For the second shot I had to go with the most defining and fulfilling collaboration I’ve ever participated in, “The Omicron Weekend“.  Rubino designed the wheel-shaped research station that drove the entire effort and at the time it was the biggest object he’d attempted by a wide margin.  Originally Ryan was developing the structure for an independent project, but once we three merry idiots decided to take a collaborative effort on the road, the wheel quickly became the focus of the build.  Even though it was placed to one side, it was the thematic center of the diorama and we went through several ideas before we settled on the final configuration.  Unfortunately this is one of the best photos we have of the wheel, there are some better quality close-ups, but photographing the diorama was a real pain in the ass and the final shots really didn’t do justice to the project.  The 4ft diameter wheel was over a year in the making and featured a fully decked-out interior with removable roof-panels to display at the BrickCon 2007 convention in Seattle.  Beyond the build, Ryan was indispensable on the trip to Seattle and just like our first convention experience, he was able to keep the project moving forward after a near disastrous fist day on the road and a bad hotel experience. Once again, Ryan was able to keep me on track when my urge was to bail out or stab someone with a rusty knife.

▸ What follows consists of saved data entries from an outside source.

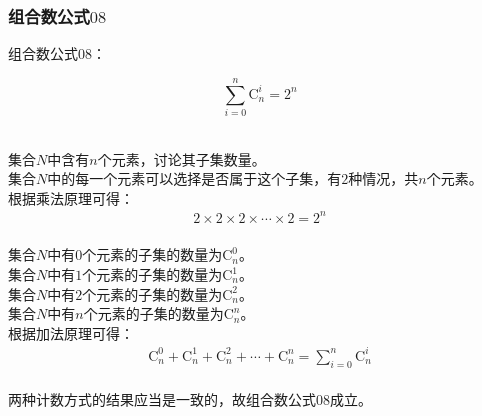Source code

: \documentclass[UTF8]{ctexart}
\newcommand{\Co}{\mathrm{C}}
\begin{document}
\newpage

\subsubsection{组合数公式$08$}
    组合数公式$08$：
    \begin{large}
        \begin{equation*}
            \sum_{i=0}^n\Co_n^i=2^n
        \end{equation*}
    \end{large}\\
    集合$N$中含有$n$个元素，讨论其子集数量。\\[3mm]
    集合$N$中的每一个元素可以选择是否属于这个子集，有$2$种情况，共$n$个元素。\\[3mm]
    根据乘法原理可得：
    \begin{align}
        2\times 2\times 2\times\cdots\times 2=2^n
    \end{align}\\
    集合$N$中有$0$个元素的子集的数量为$\Co_n^0$。\\[3mm]
    集合$N$中有$1$个元素的子集的数量为$\Co_n^1$。\\[3mm]
    集合$N$中有$2$个元素的子集的数量为$\Co_n^2$。\\[3mm]
    集合$N$中有$n$个元素的子集的数量为$\Co_n^n$。\\[3mm]
    根据加法原理可得：
    \setcounter{equation}{0}
    \begin{align}
        \Co_n^0+\Co_n^1+\Co_n^2+\cdots+\Co_n^n=\sum_{i=0}^n\Co_n^i
    \end{align}\\
    两种计数方式的结果应当是一致的，故组合数公式$08$成立。

\newpage
\end{document}

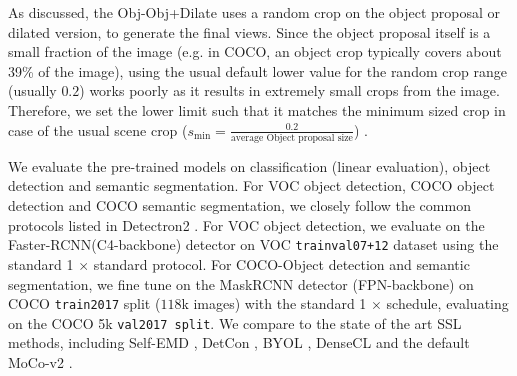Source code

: As discussed, the Obj-Obj+Dilate uses a random crop on the object proposal or dilated version, to generate the final views. Since the object proposal itself is a small fraction of the image (e.g. in COCO, an object crop typically covers about 39\% of the image), using the usual default lower value for the random crop range (usually $0.2$) works poorly as it results in extremely small crops from the image. Therefore, we set the lower limit such that it matches the minimum sized crop in case of the usual scene crop ($s_{\text{min}} = \frac{0.2}{\text{average Object proposal size}}$) . 

We evaluate the pre-trained models on classification (linear evaluation), object detection and semantic segmentation. For VOC object detection, COCO object detection and COCO semantic segmentation, we closely follow the common protocols listed in Detectron2 \cite{wu2019detectron2}. For VOC object detection, we evaluate on the Faster-RCNN(C4-backbone) \cite{Ren2015FasterRT} detector on VOC \texttt{trainval07+12} dataset  using the standard 1 $\times$  standard protocol. For COCO-Object detection and semantic segmentation, we fine tune on the MaskRCNN detector (FPN-backbone) \cite{he2018mask} on COCO \texttt{train2017} split ($118$k images) with the standard 1 $\times$ schedule, evaluating on the COCO 5k \texttt{val2017 split}. We compare to the state of the art SSL methods, including Self-EMD \cite{liu2021selfemd}, DetCon \cite{henaff2021efficient}, BYOL \cite{richemond2020byol}, DenseCL \cite{wang2021dense} and the default MoCo-v2 \cite{chen2020improved}. 



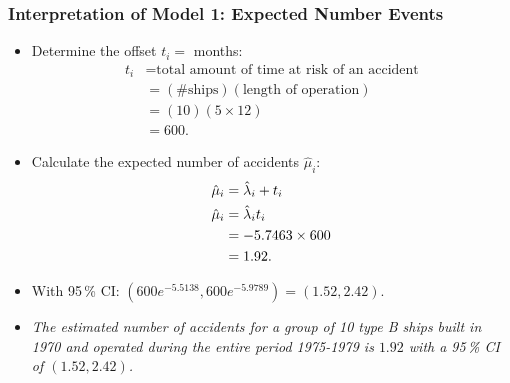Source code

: \documentclass[oneside]{book}\usepackage[]{graphicx}\usepackage[svgnames]{xcolor}
\makeatletter
\newcommand{\hlnum}[1]{\textcolor[rgb]{0.686,0.059,0.569}{#1}}%
\newcommand{\hlopt}[1]{\textcolor[rgb]{0,0,0}{#1}}%
\newcommand{\hlstd}[1]{\textcolor[rgb]{0.345,0.345,0.345}{#1}}%
\newcommand{\hlkwd}[1]{\textcolor[rgb]{0.737,0.353,0.396}{\textbf{#1}}}%
\newenvironment{kframe}{%
 \def\at@end@of@kframe{}%
 \ifinner\ifhmode%
  \def\at@end@of@kframe{\end{minipage}}%
  \begin{minipage}{\columnwidth}%
 \fi\fi%
 \def\FrameCommand##1{\hskip\@totalleftmargin \hskip-\fboxsep
 \colorbox{shadecolor}{##1}\hskip-\fboxsep
     \hskip-\linewidth \hskip-\@totalleftmargin \hskip\columnwidth}%
 \MakeFramed {\advance\hsize-\width
   \@totalleftmargin\z@ \linewidth\hsize
   \@setminipage}}%
 {\par\unskip\endMakeFramed%
 \at@end@of@kframe}
\newenvironment{knitrout}{}{} %
\let\exp\relax%
\let\log\relax%
\makeatother
\begin{document}
\subsubsection*{Interpretation of Model 1: Expected Number Events}
\begin{itemize}
      \item Determine the offset $ t_i= $ months:
            \begin{align*}
                  t_i
                   & =\text{total amount of time at risk of an accident} \\
                   & =(\text{\# ships})(\text{length of operation})      \\
                   & =(10)(5\times 12)                                   \\
                   & =600.
            \end{align*}
      \item Calculate the expected number of accidents $ \hat{\mu}_i $:
            \begin{align*}
                  \log{\hat{\mu}_i}
                              & =\log{\hat{\lambda}_i}+\log{t_i} \\
                  \hat{\mu}_i & =\hat{\lambda}_i t_i             \\
                              & =\exp{-5.7463}\times 600         \\
                              & =1.92.
            \end{align*}
      \item With 95\,\% CI: $ (600 e^{-5.5138},600 e^{-5.9789})=(1.52,2.42) $.
      \item \emph{The estimated number of accidents for a group of 10 type B ships built in 1970
                  and operated during the entire period 1975-1979 is $1.92$ with a 95\,\% CI of $(1.52,2.42)$.}
\end{itemize}
\end{document}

If it seems like I speak of Ryan entirely in the past tense it is because we’ve lost him…no he hasn’t died…he’s quite healthy, but like many great builders before him (Jon Palmer), his job has murdered any interest in building for fun.  Since 2010 Ryan has worked in the Merlin model shop, just a short drive from Legoland California.  If you have visited any of the Legoland theme parks from Carlsbad to Dubai and everywhere in between, there is a good chance you’ve seen Rubino’s work.  We used to think that Omicron was pretty big until Ryan started working on some of the biggest Lego builds on the planet.  From small ambulances to giant temple complexes to full-sized great white sharks, Rubino has had the opportunity to build a diverse and challenging set of projects over his six+ years with the company.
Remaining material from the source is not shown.